For this exercise, return exactly the lines of the material below that begin at the one with "layer of the" and stop after the one with "derivatives in closed".

(Given records)

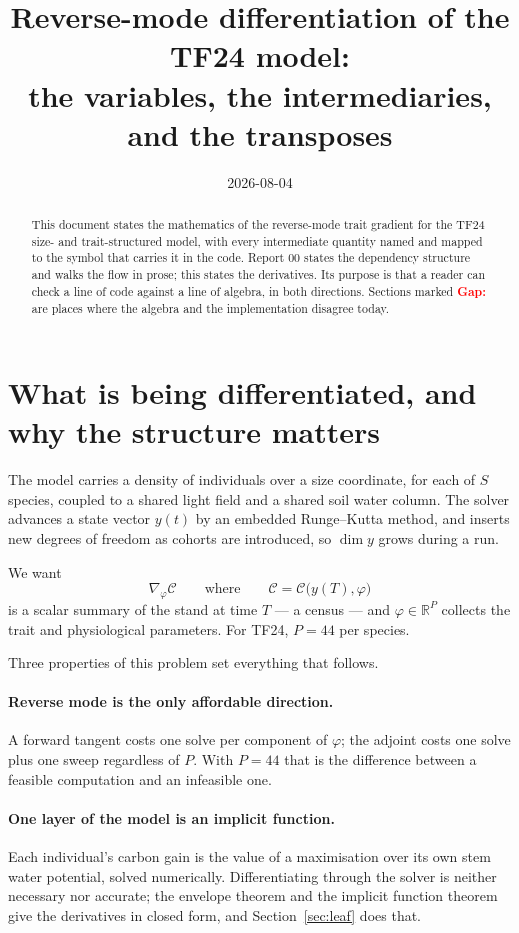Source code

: \documentclass[11pt,a4paper]{article}
\title{Reverse-mode differentiation of the TF24 model:\\
the variables, the intermediaries, and the transposes}
\author{}
\date{2026-08-04}
\newcommand{\gap}[1]{\textcolor{red}{\textbf{Gap:} #1}}
\begin{document}
\maketitle

\begin{abstract}
This document states the mathematics of the reverse-mode trait gradient for the
TF24 size- and trait-structured model, with every intermediate quantity named and
mapped to the symbol that carries it in the code. Report 00 states the dependency
structure and walks the flow in prose; this states the derivatives. Its purpose is
that a reader can check a line of code against a line of algebra, in both
directions. Sections marked \gap{} are places where the algebra and the
implementation disagree today.
\end{abstract}

\tableofcontents

\section{What is being differentiated, and why the structure matters}

The model carries a density of individuals over a size coordinate, for each of
$S$ species, coupled to a shared light field and a shared soil water column. The
solver advances a state vector $y(t)$ by an embedded Runge--Kutta method, and
inserts new degrees of freedom as cohorts are introduced, so $\dim y$ grows during
a run.

We want
\begin{equation}
\nabla_\varphi \mathcal{C}
\qquad\text{where}\qquad
\mathcal{C} = \mathcal{C}\big(y(T), \varphi\big)
\label{eq:goal}
\end{equation}
is a scalar summary of the stand at time $T$ --- a census --- and
$\varphi \in \mathbb{R}^{P}$ collects the trait and physiological parameters. For
TF24, $P = 44$ per species.

Three properties of this problem set everything that follows.

\paragraph{Reverse mode is the only affordable direction.} A forward tangent costs
one solve per component of $\varphi$; the adjoint costs one solve plus one sweep
regardless of $P$. With $P = 44$ that is the difference between a feasible
computation and an infeasible one.

\paragraph{One layer of the model is an implicit function.} Each individual's
carbon gain is the value of a maximisation over its own stem water potential,
solved numerically. Differentiating through the solver is neither necessary nor
accurate; the envelope theorem and the implicit function theorem give the
derivatives in closed form, and Section~\ref{sec:leaf} does that.
\end{document}
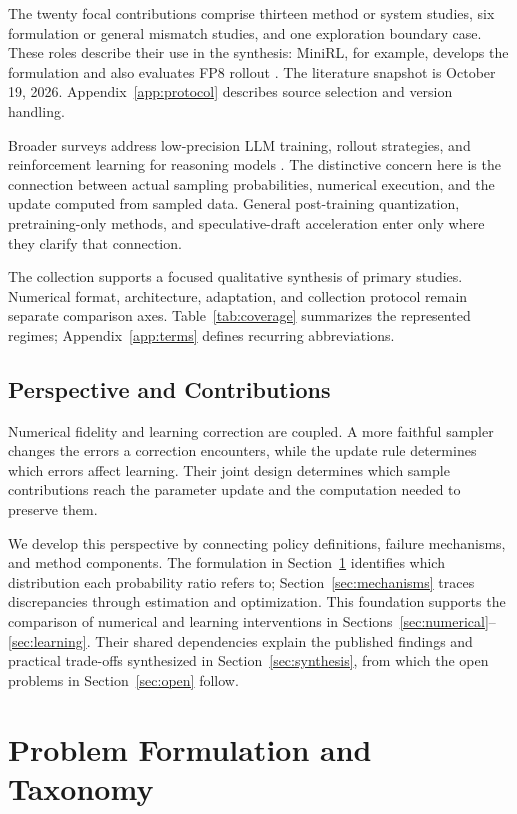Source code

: The twenty focal contributions comprise thirteen method or system studies, six formulation or general mismatch studies, and one exploration boundary case. These roles describe their use in the synthesis: MiniRL, for example, develops the formulation and also evaluates FP8 rollout \citep{minirl}. The literature snapshot is October 19, 2026. Appendix~\ref{app:protocol} describes source selection and version handling.

Broader surveys address low-precision LLM training, rollout strategies, and reinforcement learning for reasoning models \citep{lowprecisionsurvey,rolloutsurvey,reasoningsurvey}. The distinctive concern here is the connection between actual sampling probabilities, numerical execution, and the update computed from sampled data. General post-training quantization, pretraining-only methods, and speculative-draft acceleration enter only where they clarify that connection.

The collection supports a focused qualitative synthesis of primary studies. Numerical format, architecture, adaptation, and collection protocol remain separate comparison axes. Table~\ref{tab:coverage} summarizes the represented regimes; Appendix~\ref{app:terms} defines recurring abbreviations.

\subsection{Perspective and Contributions}
Numerical fidelity and learning correction are coupled. A more faithful sampler changes the errors a correction encounters, while the update rule determines which errors affect learning. Their joint design determines which sample contributions reach the parameter update and the computation needed to preserve them.

We develop this perspective by connecting policy definitions, failure mechanisms, and method components. The formulation in Section~\ref{sec:form} identifies which distribution each probability ratio refers to; Section~\ref{sec:mechanisms} traces discrepancies through estimation and optimization. This foundation supports the comparison of numerical and learning interventions in Sections~\ref{sec:numerical}--\ref{sec:learning}. Their shared dependencies explain the published findings and practical trade-offs synthesized in Section~\ref{sec:synthesis}, from which the open problems in Section~\ref{sec:open} follow.

\section{Problem Formulation and Taxonomy}\label{sec:form}
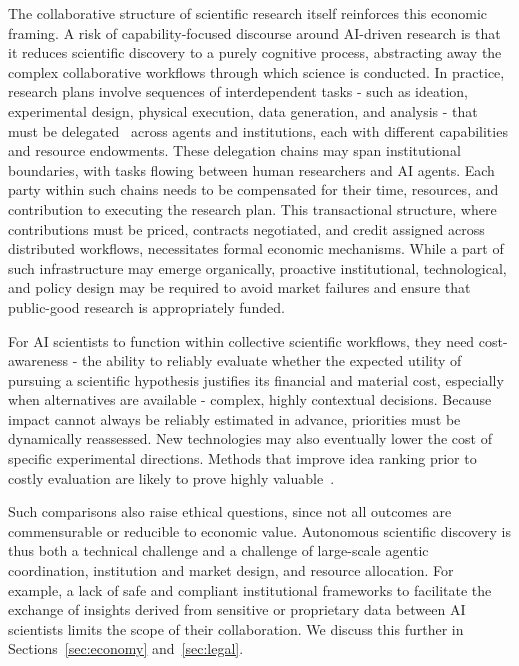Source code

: \documentclass[11pt, a4paper, twocolumn, goog]{google}
\begin{document}
The collaborative structure of scientific research itself reinforces this economic framing. A risk of capability-focused discourse around AI-driven research is that it reduces scientific discovery to a purely cognitive process, abstracting away the complex collaborative workflows through which science is conducted. In practice, research plans involve sequences of interdependent tasks - such as ideation, experimental design, physical execution, data generation, and analysis - that must be delegated~\citep{tomasev2026intelligentaidelegation} across agents and institutions, each with different capabilities and resource endowments. These delegation chains may span institutional boundaries, with tasks flowing between human researchers and AI agents. Each party within such chains needs to be compensated for their time, resources, and contribution to executing the research plan. This transactional structure, where contributions must be priced, contracts negotiated, and credit assigned across distributed workflows, necessitates formal economic mechanisms. While a part of such infrastructure may emerge organically, proactive institutional, technological, and policy design may be required to avoid market failures and ensure that public-good research is appropriately funded.

For AI scientists to function within collective scientific workflows, they need cost-awareness - the ability to reliably evaluate whether the expected utility of pursuing a scientific hypothesis justifies its financial and material cost, especially when alternatives are available - complex, highly contextual decisions. Because impact cannot always be reliably estimated in advance, priorities must be dynamically reassessed. New technologies may also eventually lower the cost of specific experimental directions. Methods that improve idea ranking prior to costly evaluation are likely to prove highly valuable~\citep{foster2026airesearchpreferencemodels}.

Such comparisons also raise ethical questions, since not all outcomes are commensurable or reducible to economic value. Autonomous scientific discovery is thus both a technical challenge and a challenge of large-scale agentic coordination, institution and market design, and resource allocation. For example, a lack of safe and compliant institutional frameworks to facilitate the exchange of insights derived from sensitive or proprietary data between AI scientists limits the scope of their collaboration. We discuss this further in Sections~\ref{sec:economy} and~\ref{sec:legal}.
\end{document}
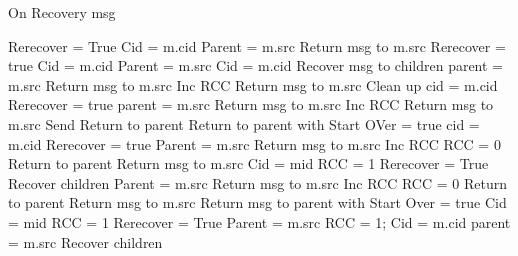 \documentclass{article}
\begin{document}
\begin{algorithm}
\caption{On Recovery msg}
\label{Recovery message received}
\begin{algorithmic}[1]
		\State Rerecover = True
		\State Cid = m.cid
		\State Parent = m.src
	\Else
		\State Return msg to m.src
		\State Rerecover = true
		\State Cid = m.cid
		\State Parent = m.src
	\EndIf
{}
	\State Cid = m.cid
	\State Recover msg to children
	\State parent = m.src
			\State Return msg to m.src
			\State Inc RCC
			\State Return msg to m.src
				\State Clean up
			\EndIf
		\Else
			\State cid = m.cid
			\State Rerecover = true
			\State parent = m.src
		\EndIf
	\Else
			\State Return msg to m.src
			\State Inc RCC
			\State Return msg to m.src
				\State Send Return to parent
			\EndIf
		\Else
			\State Return to parent with Start OVer = true
			\State cid = m.cid
			\State Rerecover = true
			\State Parent = m.src
		\EndIf
	\EndIf
{}
			\State Return msg to m.src
			\State Inc RCC
				\State RCC = 0
				\State Return to parent
			\EndIf
			\State Return msg to m.src
		\Else
			\State Cid = mid
			\State RCC = 1
				\State Rerecover = True	
			\Else 
				\State Recover children
			\EndIf
			\State Parent = m.src
		\EndIf
	\Else
			\State Return msg to m.src
			\State Inc RCC
				\State RCC = 0
				\State Return to parent
			\EndIf
			\State Return msg to m.src
		\Else
			\State Return msg to parent with Start Over = true
			\State Cid = mid
			\State RCC = 1
			\State Rerecover = True
			\State Parent = m.src
		\EndIf
	\EndIf
{}
	\State RCC = 1;
	\State Cid = m.cid
	\State parent = m.src
	\State Recover children
\EndIf
\EndProcedure
\end{algorithmic}
\end{algorithm}	
\end{document}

(End Given records)

■ Answer section
\paragraph{One layer of the model is an implicit function.} Each individual's
carbon gain is the value of a maximisation over its own stem water potential,
solved numerically. Differentiating through the solver is neither necessary nor
accurate; the envelope theorem and the implicit function theorem give the
derivatives in closed form, and Section~\ref{sec:leaf} does that.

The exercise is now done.